**** INFORMATION SUPPLIED ****

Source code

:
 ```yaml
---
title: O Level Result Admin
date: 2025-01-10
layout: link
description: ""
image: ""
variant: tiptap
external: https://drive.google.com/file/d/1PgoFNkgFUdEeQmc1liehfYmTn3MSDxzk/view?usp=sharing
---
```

****

Transcribe all of the data, keeping every line identical.

Source code

:
 ```yaml
---
title: O Level Result Admin
date: 2025-01-10
layout: link
description: ""
image: ""
variant: tiptap
external: https://drive.google.com/file/d/1PgoFNkgFUdEeQmc1liehfYmTn3MSDxzk/view?usp=sharing
---
```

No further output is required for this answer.